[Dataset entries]
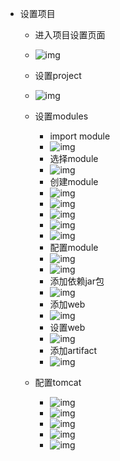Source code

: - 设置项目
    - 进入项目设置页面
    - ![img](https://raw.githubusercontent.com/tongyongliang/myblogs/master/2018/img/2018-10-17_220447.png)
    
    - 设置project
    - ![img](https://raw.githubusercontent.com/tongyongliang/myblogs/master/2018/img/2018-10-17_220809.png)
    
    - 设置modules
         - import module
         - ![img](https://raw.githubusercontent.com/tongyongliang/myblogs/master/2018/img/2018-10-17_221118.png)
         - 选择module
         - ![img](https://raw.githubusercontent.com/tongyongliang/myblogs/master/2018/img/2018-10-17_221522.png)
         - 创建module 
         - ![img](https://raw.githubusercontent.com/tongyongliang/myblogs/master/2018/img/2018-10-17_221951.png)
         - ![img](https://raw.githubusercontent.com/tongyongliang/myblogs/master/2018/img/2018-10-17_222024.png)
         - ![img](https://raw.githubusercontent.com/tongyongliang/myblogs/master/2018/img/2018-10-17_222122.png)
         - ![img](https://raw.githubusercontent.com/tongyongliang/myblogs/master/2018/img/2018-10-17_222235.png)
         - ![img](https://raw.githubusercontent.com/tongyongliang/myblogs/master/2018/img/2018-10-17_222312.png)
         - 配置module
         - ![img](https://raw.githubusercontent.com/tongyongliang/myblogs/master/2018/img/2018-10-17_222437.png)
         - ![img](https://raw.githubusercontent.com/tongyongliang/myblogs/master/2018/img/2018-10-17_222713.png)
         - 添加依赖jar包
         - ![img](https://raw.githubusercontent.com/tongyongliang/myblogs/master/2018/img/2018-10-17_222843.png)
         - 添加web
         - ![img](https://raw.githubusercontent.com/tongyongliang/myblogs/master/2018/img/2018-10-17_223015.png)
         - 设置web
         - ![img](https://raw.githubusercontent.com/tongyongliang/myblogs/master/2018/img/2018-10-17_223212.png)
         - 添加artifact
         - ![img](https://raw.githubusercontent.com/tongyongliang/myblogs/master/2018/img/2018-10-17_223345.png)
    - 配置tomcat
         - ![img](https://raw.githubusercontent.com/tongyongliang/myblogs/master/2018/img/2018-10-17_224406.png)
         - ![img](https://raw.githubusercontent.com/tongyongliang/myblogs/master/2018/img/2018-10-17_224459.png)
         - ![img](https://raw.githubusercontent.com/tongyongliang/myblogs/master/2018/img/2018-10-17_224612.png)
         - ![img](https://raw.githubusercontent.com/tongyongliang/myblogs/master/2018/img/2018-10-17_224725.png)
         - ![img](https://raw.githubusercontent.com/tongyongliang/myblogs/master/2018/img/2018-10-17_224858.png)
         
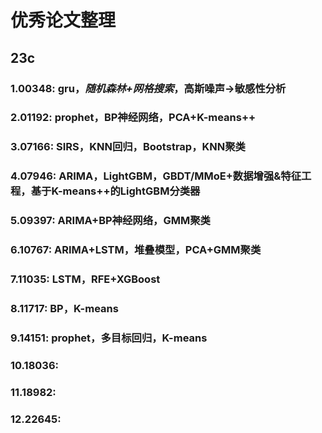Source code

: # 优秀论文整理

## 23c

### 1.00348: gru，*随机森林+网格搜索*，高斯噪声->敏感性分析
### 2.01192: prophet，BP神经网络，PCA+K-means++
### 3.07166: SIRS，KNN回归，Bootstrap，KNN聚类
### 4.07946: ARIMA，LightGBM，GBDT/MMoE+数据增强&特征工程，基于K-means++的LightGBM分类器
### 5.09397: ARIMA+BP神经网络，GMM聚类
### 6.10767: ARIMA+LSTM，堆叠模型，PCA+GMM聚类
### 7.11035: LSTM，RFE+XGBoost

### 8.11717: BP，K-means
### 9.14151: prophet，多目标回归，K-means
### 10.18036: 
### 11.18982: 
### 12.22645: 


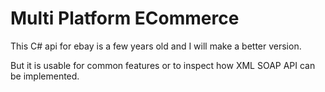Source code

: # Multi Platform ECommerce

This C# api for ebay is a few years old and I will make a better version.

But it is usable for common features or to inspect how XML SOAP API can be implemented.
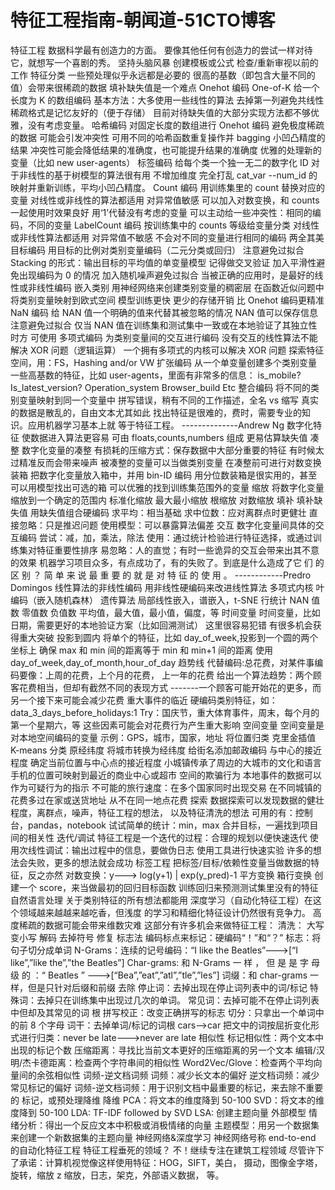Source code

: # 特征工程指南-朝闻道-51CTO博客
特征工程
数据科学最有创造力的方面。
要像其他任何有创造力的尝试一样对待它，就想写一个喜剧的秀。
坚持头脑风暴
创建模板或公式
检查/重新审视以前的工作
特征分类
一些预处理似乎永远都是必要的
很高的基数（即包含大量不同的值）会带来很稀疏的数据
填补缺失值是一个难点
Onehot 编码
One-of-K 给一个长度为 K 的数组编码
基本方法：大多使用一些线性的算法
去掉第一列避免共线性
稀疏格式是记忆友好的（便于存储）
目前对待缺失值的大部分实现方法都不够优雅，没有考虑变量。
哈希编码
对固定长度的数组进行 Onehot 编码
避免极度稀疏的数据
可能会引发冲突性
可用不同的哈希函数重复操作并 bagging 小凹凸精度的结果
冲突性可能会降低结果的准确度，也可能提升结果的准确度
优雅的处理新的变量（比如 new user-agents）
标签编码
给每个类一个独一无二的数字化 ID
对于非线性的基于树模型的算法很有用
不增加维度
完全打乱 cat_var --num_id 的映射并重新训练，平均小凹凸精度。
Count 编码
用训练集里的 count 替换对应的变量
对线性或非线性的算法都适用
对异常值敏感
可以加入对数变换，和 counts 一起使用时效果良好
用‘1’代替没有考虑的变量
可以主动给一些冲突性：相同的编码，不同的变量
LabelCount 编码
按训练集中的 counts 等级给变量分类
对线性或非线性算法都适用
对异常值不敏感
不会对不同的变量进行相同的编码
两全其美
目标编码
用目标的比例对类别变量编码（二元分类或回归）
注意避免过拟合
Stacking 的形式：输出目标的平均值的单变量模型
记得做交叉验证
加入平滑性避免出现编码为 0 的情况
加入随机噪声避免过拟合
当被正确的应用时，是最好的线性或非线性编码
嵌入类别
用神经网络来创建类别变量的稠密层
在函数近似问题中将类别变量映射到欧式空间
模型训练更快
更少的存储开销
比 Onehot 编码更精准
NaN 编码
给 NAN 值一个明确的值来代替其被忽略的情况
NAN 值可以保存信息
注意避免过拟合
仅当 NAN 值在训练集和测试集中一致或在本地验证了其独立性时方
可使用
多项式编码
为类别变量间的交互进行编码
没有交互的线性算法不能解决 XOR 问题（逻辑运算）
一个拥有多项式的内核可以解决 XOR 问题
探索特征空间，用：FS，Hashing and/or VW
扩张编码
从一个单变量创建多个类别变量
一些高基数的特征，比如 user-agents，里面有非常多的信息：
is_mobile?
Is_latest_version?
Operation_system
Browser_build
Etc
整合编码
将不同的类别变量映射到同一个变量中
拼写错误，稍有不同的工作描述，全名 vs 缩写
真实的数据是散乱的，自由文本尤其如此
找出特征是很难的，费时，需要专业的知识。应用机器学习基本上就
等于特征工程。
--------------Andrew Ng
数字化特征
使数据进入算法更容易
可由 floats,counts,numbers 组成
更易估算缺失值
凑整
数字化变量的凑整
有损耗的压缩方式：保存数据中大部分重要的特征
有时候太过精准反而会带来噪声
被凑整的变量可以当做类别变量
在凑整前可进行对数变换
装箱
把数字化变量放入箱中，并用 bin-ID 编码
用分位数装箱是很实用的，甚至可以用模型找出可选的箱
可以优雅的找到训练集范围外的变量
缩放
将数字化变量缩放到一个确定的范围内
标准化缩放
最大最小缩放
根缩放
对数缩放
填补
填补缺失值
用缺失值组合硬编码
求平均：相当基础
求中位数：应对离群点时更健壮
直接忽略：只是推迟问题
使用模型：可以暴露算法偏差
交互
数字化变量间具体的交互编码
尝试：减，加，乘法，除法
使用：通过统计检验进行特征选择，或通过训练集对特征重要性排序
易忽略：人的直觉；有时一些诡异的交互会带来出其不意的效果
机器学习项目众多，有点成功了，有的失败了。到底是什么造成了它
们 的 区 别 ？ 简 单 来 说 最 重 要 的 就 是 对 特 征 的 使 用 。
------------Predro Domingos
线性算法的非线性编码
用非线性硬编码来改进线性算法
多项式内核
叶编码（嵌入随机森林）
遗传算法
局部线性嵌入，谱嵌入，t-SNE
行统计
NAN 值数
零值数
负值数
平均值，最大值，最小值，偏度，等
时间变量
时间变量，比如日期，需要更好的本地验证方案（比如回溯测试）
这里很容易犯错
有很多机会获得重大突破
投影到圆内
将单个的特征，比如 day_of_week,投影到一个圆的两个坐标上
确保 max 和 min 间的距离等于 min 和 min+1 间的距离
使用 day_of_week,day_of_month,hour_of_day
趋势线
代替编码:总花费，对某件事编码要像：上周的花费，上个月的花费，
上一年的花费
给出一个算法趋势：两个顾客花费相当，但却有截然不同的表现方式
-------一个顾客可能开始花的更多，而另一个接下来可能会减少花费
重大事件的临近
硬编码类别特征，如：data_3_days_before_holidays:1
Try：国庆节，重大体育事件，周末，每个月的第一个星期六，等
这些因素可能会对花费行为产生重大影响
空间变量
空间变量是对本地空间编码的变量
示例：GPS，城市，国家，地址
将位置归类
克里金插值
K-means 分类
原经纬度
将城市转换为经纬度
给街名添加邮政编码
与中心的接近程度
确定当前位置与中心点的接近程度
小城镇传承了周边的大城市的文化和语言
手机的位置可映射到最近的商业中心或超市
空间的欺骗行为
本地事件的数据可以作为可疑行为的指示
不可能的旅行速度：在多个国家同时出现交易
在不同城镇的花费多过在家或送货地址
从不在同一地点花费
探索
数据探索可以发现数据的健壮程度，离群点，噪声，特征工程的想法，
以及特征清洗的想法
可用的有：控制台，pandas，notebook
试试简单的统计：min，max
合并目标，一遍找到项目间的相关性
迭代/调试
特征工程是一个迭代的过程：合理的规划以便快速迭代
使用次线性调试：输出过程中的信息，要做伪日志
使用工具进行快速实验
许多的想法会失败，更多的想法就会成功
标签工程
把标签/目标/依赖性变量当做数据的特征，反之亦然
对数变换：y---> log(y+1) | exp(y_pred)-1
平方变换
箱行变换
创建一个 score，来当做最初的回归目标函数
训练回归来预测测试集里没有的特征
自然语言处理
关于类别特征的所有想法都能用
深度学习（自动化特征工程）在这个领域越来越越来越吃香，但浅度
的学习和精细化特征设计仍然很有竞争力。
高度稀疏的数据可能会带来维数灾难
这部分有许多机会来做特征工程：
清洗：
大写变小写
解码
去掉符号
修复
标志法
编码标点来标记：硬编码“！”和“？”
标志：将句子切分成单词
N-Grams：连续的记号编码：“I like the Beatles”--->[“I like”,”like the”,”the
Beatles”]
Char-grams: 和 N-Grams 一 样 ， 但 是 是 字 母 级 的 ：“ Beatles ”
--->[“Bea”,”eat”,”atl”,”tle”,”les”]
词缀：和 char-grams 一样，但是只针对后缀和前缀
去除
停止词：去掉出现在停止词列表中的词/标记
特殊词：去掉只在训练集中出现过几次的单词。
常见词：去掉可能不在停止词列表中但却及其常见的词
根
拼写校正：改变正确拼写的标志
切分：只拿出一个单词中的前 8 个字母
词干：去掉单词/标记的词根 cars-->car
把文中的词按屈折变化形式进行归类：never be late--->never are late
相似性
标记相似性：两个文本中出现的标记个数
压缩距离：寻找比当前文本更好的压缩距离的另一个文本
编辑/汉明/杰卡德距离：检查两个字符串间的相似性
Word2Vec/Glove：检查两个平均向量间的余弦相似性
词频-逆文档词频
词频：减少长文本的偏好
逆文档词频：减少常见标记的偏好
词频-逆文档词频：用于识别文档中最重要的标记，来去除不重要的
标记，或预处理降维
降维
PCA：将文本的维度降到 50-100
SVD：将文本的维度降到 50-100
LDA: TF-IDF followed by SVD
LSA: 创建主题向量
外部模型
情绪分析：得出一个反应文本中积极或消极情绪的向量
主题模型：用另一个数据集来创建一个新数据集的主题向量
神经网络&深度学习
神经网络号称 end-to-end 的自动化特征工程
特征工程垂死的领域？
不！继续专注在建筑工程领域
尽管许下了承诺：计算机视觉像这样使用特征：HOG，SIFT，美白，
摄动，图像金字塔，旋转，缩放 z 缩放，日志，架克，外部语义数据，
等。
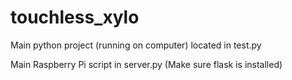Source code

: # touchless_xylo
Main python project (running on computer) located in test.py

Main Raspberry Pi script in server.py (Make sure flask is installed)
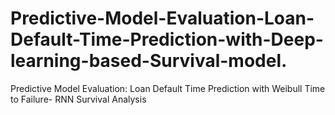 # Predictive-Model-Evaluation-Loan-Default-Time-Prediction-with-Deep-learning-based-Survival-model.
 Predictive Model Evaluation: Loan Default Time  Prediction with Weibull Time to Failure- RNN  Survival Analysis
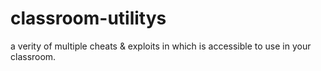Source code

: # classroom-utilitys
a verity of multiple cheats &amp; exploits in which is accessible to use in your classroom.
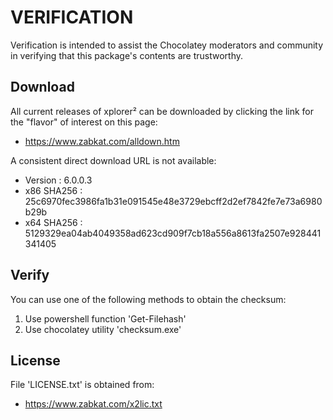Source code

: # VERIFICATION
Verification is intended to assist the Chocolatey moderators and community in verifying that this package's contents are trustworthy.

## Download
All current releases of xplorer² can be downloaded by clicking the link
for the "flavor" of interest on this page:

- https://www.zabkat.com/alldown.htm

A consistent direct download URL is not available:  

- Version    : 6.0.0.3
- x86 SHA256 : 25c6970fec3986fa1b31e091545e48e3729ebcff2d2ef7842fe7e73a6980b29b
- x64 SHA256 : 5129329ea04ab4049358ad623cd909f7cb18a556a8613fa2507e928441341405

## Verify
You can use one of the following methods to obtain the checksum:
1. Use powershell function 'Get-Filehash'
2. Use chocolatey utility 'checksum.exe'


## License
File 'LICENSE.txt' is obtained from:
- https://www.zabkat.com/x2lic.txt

ASSIGNED TASK —
Check each line of the entries for the string "Main". Copy the lines that have it.

ANSWER BELOW —
Main python project (running on computer) located in test.py
Main Raspberry Pi script in server.py (Make sure flask is installed)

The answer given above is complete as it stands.